CUDA device pointer host-side processes sharing implementation

Hey guys,

I strongly believe that there is a way to implement device pointer sharing between host-side processes on Windows or on any other OSes and I’m wondering that there are no implementations / examples published yet.

I checked the Linux / Unix - based example and understood the fact that there are some Driver API calls wrapped into CUDA API calls that are used to implement this funcionality.
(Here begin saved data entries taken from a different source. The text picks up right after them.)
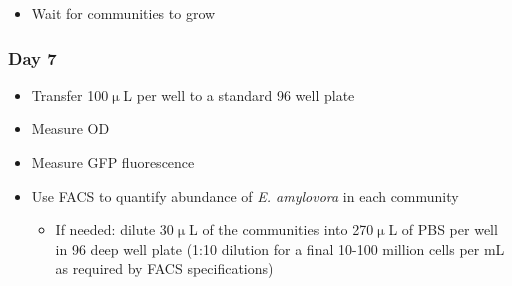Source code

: \documentclass[a4paper,10pt]{article}
\begin{document}
\begin{itemize}[label=\Square]

\item Wait for communities to grow

\end{itemize}

\subsubsection*{Day 7}

\begin{itemize}[label=\Square]

\item Transfer 100$\upmu$L per well to a standard 96 well plate
\item Measure OD
\item Measure GFP fluorescence
\item Use FACS to quantify abundance of \textit{E. amylovora} in each community
\begin{itemize}[label=\Square]
\item If needed: dilute 30$\upmu$L of the communities into 270$\upmu$L of PBS
per well in 96 deep well plate (1:10 dilution for a final 10-100 million cells
per mL as required by FACS specifications)
\end{itemize}


\end{itemize}
\end{document}
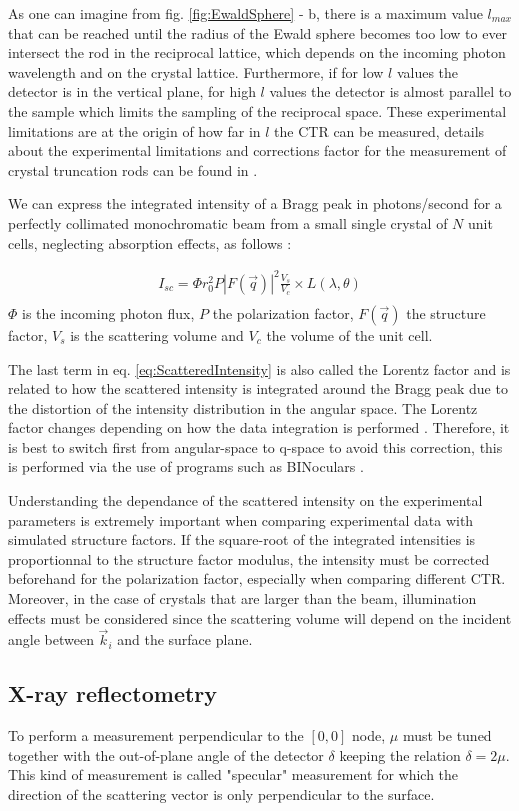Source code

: As one can imagine from fig. \ref{fig:EwaldSphere} - b, there is a maximum value $l_{max}$ that can be reached until the radius of the Ewald sphere becomes too low to ever intersect the rod in the reciprocal lattice, which depends on the incoming photon wavelength and on the crystal lattice.
Furthermore, if for low $l$ values the detector is in the vertical plane, for high $l$ values the detector is almost parallel to the sample which limits the sampling of the reciprocal space.
These experimental limitations are at the origin of how far in $l$ the CTR can be measured, details about the experimental limitations and corrections factor for the measurement of crystal truncation rods can be found in \cite{Vlieg1997, Drnec2014}.

We can express the integrated intensity of a Bragg peak in photons/second for a perfectly collimated monochromatic beam from a small single crystal of $N$ unit cells, neglecting absorption effects, as follows \parencite{NielsenMcMorrow}:

\begin{gather}
    \label{eq:ScatteredIntensity}
    I_{sc} = \Phi r_0^2 P |F(\vec{q})|^2 \frac{V_s}{V_c} \times L(\lambda, \theta)\\
\end{gather}
$\Phi$ is the incoming photon flux, $P$ the polarization factor, $F(\vec{q})$ the structure factor, $V_s$ is the scattering volume and $V_c$ the volume of the unit cell.

The last term in eq. \ref{eq:ScatteredIntensity} is also called the Lorentz factor and is related to how the scattered intensity is integrated around the Bragg peak due to the distortion of the intensity distribution in the angular space.
The Lorentz factor changes depending on how the data integration is performed \parencite{Robach2000, Drnec2014}.
Therefore, it is best to switch first from angular-space to q-space to avoid this correction, this is performed via the use of programs such as BINoculars \parencite{Roobol2015}.

Understanding the dependance of the scattered intensity on the experimental parameters is extremely important when comparing experimental data with simulated structure factors.
If the square-root of the integrated intensities is proportionnal to the structure factor modulus, the intensity must be corrected beforehand for the polarization factor, especially when comparing different CTR.
Moreover, in the case of crystals that are larger than the beam, illumination effects must be considered since the scattering volume will depend on the incident angle between $\vec{k}_i$ and the surface plane.

\subsection{X-ray reflectometry}\label{sec:XRR}

To perform a measurement perpendicular to the $[0, 0]$ node, $\mu$ must be tuned together with the out-of-plane angle of the detector $\delta$ keeping the relation $\delta=2\mu$.
This kind of measurement is called "specular" measurement for which the direction of the scattering vector is only perpendicular to the surface.

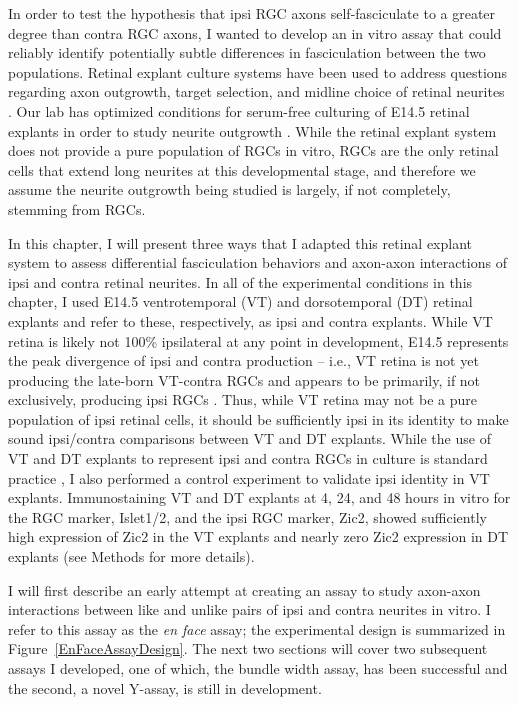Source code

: In order to test the hypothesis that ipsi RGC axons self-fasciculate to a greater degree than contra RGC axons, I wanted to develop an in vitro assay that could reliably identify potentially subtle differences in fasciculation between the two populations.
Retinal explant culture systems have been used to address questions regarding axon outgrowth, target selection, and midline choice of retinal neurites \cite[e.g.][]{kuwajima2012optic,wang1996chemosuppression,bonhoeffer1985position}.
Our lab has optimized conditions for serum-free culturing of E14.5 retinal explants in order to study neurite outgrowth \cite[e.g.][]{kuwajima2012optic,petros2010ephrin,wang1996chemosuppression}.
While the retinal explant system does not provide a pure population of RGCs in vitro, RGCs are the only retinal cells that extend long neurites at this developmental stage, and therefore we assume the neurite outgrowth being studied is largely, if not completely, stemming from RGCs.

In this chapter, I will present three ways that I adapted this retinal explant system to assess differential fasciculation behaviors and axon-axon interactions of ipsi and contra retinal neurites.
In all of the experimental conditions in this chapter, I used E14.5 ventrotemporal (VT) and dorsotemporal (DT) retinal explants and refer to these, respectively, as ipsi and contra explants.
While VT retina is likely not 100\% ipsilateral at any point in development, E14.5 represents the peak divergence of ipsi and contra production -- i.e., VT retina is not yet producing the late-born VT-contra RGCs and appears to be primarily, if not exclusively, producing ipsi RGCs \cite{drager1985birth}.
Thus, while VT retina may not be a pure population of ipsi retinal cells, it should be sufficiently ipsi in its identity to make sound ipsi/contra comparisons between VT and DT explants.
While the use of VT and DT explants to represent ipsi and contra RGCs in culture is standard practice \cite[e.g.][]{kuwajima2012optic,petros2010ephrin}, I also performed a control experiment to validate ipsi identity in VT explants.
Immunostaining VT and DT explants at 4, 24, and 48 hours in vitro for the RGC marker, Islet1/2, and the ipsi RGC marker, Zic2, showed sufficiently high expression of Zic2 in the VT explants and nearly zero Zic2 expression in DT explants (see Methods for more details).

I will first describe an early attempt at creating an assay to study axon-axon interactions between like and unlike pairs of ipsi and contra neurites in vitro.
I refer to this assay as the \emph{en face} assay; the experimental design is summarized in Figure~\ref{EnFaceAssayDesign}.
The next two sections will cover two subsequent assays I developed, one of which, the bundle width assay, has been successful and the second, a novel Y-assay, is still in development.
I found out that I can pin host memory to the shared memory (e.g. provided by Boost library) that is used by several host processes and use a standard way to transfer pinned data between host and device:

cudaHostRegister(hostPtr, hostPtrSize, cudaHostRegisterDefault);//previously allocate hostPtr using e.g. Boost

cudaMalloc((void **) &devicePtr, hostPtrSize);

cudaMemcpy(devicePtr, hostPtr, hostPtrSize, cudaMemcpyHostToDevice);

cudaHostUnregister(hostPtr);

As a result, I can store my data in a host shared memory and invoke data transfer calls (using same sharedMemory IPC) avoiding unnecessary host processes data transfer latency.

So, before to go and implement this mechanism I want to clarify any issues I can have with pinning host processes shared memory to the Driver managed memory (some page locks / page size limitations etc). Any ideas / proposals to check something?